▶ _Assignment_: For every line in the records below that holds "required", make a copy.

▶ _Records to process_:
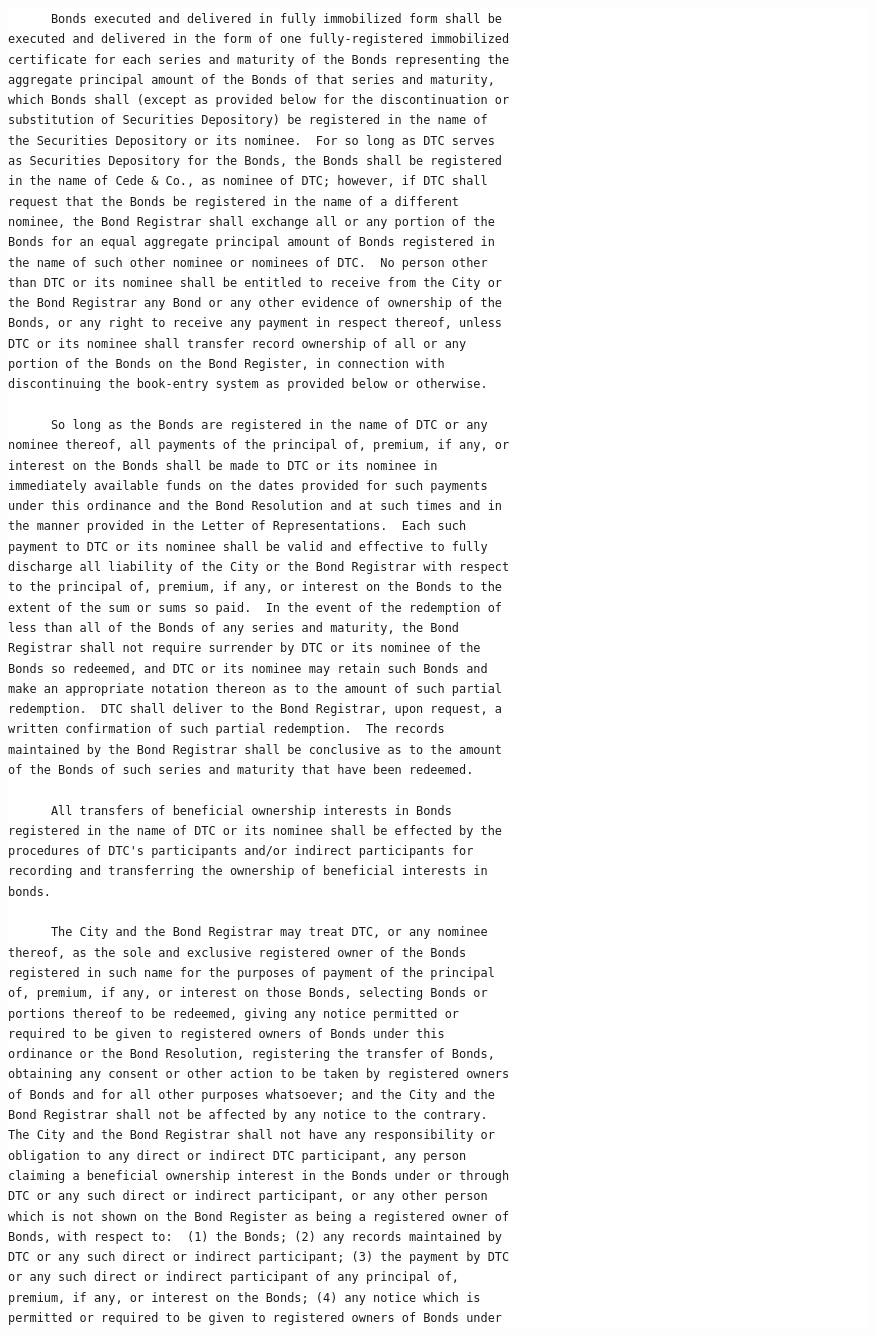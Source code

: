           Bonds executed and delivered in fully immobilized form shall be  
    executed and delivered in the form of one fully-registered immobilized  
    certificate for each series and maturity of the Bonds representing the  
    aggregate principal amount of the Bonds of that series and maturity,  
    which Bonds shall (except as provided below for the discontinuation or  
    substitution of Securities Depository) be registered in the name of  
    the Securities Depository or its nominee.  For so long as DTC serves  
    as Securities Depository for the Bonds, the Bonds shall be registered  
    in the name of Cede & Co., as nominee of DTC; however, if DTC shall  
    request that the Bonds be registered in the name of a different  
    nominee, the Bond Registrar shall exchange all or any portion of the  
    Bonds for an equal aggregate principal amount of Bonds registered in  
    the name of such other nominee or nominees of DTC.  No person other  
    than DTC or its nominee shall be entitled to receive from the City or  
    the Bond Registrar any Bond or any other evidence of ownership of the  
    Bonds, or any right to receive any payment in respect thereof, unless  
    DTC or its nominee shall transfer record ownership of all or any  
    portion of the Bonds on the Bond Register, in connection with  
    discontinuing the book-entry system as provided below or otherwise.  
  
          So long as the Bonds are registered in the name of DTC or any  
    nominee thereof, all payments of the principal of, premium, if any, or  
    interest on the Bonds shall be made to DTC or its nominee in  
    immediately available funds on the dates provided for such payments  
    under this ordinance and the Bond Resolution and at such times and in  
    the manner provided in the Letter of Representations.  Each such  
    payment to DTC or its nominee shall be valid and effective to fully  
    discharge all liability of the City or the Bond Registrar with respect  
    to the principal of, premium, if any, or interest on the Bonds to the  
    extent of the sum or sums so paid.  In the event of the redemption of  
    less than all of the Bonds of any series and maturity, the Bond  
    Registrar shall not require surrender by DTC or its nominee of the  
    Bonds so redeemed, and DTC or its nominee may retain such Bonds and  
    make an appropriate notation thereon as to the amount of such partial  
    redemption.  DTC shall deliver to the Bond Registrar, upon request, a  
    written confirmation of such partial redemption.  The records  
    maintained by the Bond Registrar shall be conclusive as to the amount  
    of the Bonds of such series and maturity that have been redeemed.  
  
          All transfers of beneficial ownership interests in Bonds  
    registered in the name of DTC or its nominee shall be effected by the  
    procedures of DTC's participants and/or indirect participants for  
    recording and transferring the ownership of beneficial interests in  
    bonds.  
  
          The City and the Bond Registrar may treat DTC, or any nominee  
    thereof, as the sole and exclusive registered owner of the Bonds  
    registered in such name for the purposes of payment of the principal  
    of, premium, if any, or interest on those Bonds, selecting Bonds or  
    portions thereof to be redeemed, giving any notice permitted or  
    required to be given to registered owners of Bonds under this  
    ordinance or the Bond Resolution, registering the transfer of Bonds,  
    obtaining any consent or other action to be taken by registered owners  
    of Bonds and for all other purposes whatsoever; and the City and the  
    Bond Registrar shall not be affected by any notice to the contrary.  
    The City and the Bond Registrar shall not have any responsibility or  
    obligation to any direct or indirect DTC participant, any person  
    claiming a beneficial ownership interest in the Bonds under or through  
    DTC or any such direct or indirect participant, or any other person  
    which is not shown on the Bond Register as being a registered owner of  
    Bonds, with respect to:  (1) the Bonds; (2) any records maintained by  
    DTC or any such direct or indirect participant; (3) the payment by DTC  
    or any such direct or indirect participant of any principal of,  
    premium, if any, or interest on the Bonds; (4) any notice which is  
    permitted or required to be given to registered owners of Bonds under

▶ _Result of this exercise_:
    required to be given to registered owners of Bonds under this  
    permitted or required to be given to registered owners of Bonds under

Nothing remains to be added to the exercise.